La aclamación popular que quería en 2018 y que obtuvo finalmente cuatro años después —este miércoles presentó 55.000 avales para concurrir al congreso del PP— era el caramelo; las conversaciones para formar gobierno en Castilla y León, el veneno. Feijóo ha tratado de desembarazarse de esos primeros deberes —“No participo en esas negociaciones”; “el presidente Mañueco tiene la libertad y la responsabilidad de dar estabilidad a la Junta de Castilla y León”…—, pero la pregunta sobre la entrada de la extrema derecha en el poder ejecutivo de una comunidad autónoma era de sí o no. No cabía el depende.
El discurso de Pablo Casado ha estado siempre a la derecha del de Feijóo, quien llamó repetidas veces en los últimos años a enderezar el partido y esta misma semana prometió “recuperar la centralidad”. Era Casado quien hacía guiños a los votantes de Santiago Abascal para tratar de recuperarlos, el que se expresaba en términos muy similares al líder de Vox en temas como la memoria histórica o ETA. Pero él nunca pasó esa línea roja, la que separa el fuera de dentro.

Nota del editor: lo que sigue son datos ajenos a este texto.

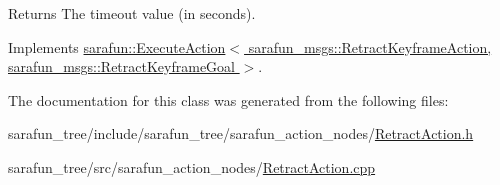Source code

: \begin{DoxyReturn}{Returns}
The timeout value (in seconds). 
\end{DoxyReturn}


Implements \hyperlink{classsarafun_1_1ExecuteAction_aba6cfa8a8ce19e735eb6394424df6d17}{sarafun\-::\-Execute\-Action$<$ sarafun\-\_\-msgs\-::\-Retract\-Keyframe\-Action, sarafun\-\_\-msgs\-::\-Retract\-Keyframe\-Goal $>$}.



The documentation for this class was generated from the following files\-:\begin{DoxyCompactItemize}
\item 
sarafun\-\_\-tree/include/sarafun\-\_\-tree/sarafun\-\_\-action\-\_\-nodes/\hyperlink{RetractAction_8h}{Retract\-Action.\-h}\item 
sarafun\-\_\-tree/src/sarafun\-\_\-action\-\_\-nodes/\hyperlink{RetractAction_8cpp}{Retract\-Action.\-cpp}\end{DoxyCompactItemize}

Tendrá la vicepresidencia y tres consejerías del Gobierno de Castilla y León el partido que presentó como candidato a la Junta a Juan García-Gallardo, autor de tuits homófobos como este: “Me parece una gran idea recuperar a Raúl para la Eurocopa. Hay que heterosexualizar ese deporte repleto de maricones”. Gestionará dinero público la formación que asegura que este es el peor Gobierno en 80 años, es decir, peor que la dictadura, y que exige la derogación de la legislación que permite recuperar de fosas y cunetas los restos de las víctimas del franquismo. Administrará competencias autonómicas una fuerza política que se burla del feminismo; revienta minutos de silencio por las víctimas de la violencia machista; criminaliza a menores por su país de origen; y cuestiona el Estado de las autonomías recogido en la Constitución. Y lo hará gracias a una firma del PP.
Feijóo los llama populistas. Esteban González Pons, que preside el comité organizador del congreso donde se entronizará al sucesor de Casado, “extrema derecha”. Pero Vox ha dado un salto determinante en la política española y ha sido gracias a los nuevos dirigentes populares. Que el PSOE no haya ayudado con su abstención, como pedía esta semana el presidente gallego, no resta gravedad ni autonomía a su decisión. El PP de Feijóo ha disparado la influencia y capacidad de maniobra de Abascal y será corresponsable cuando sus palabras (y demandas) se conviertan en hechos.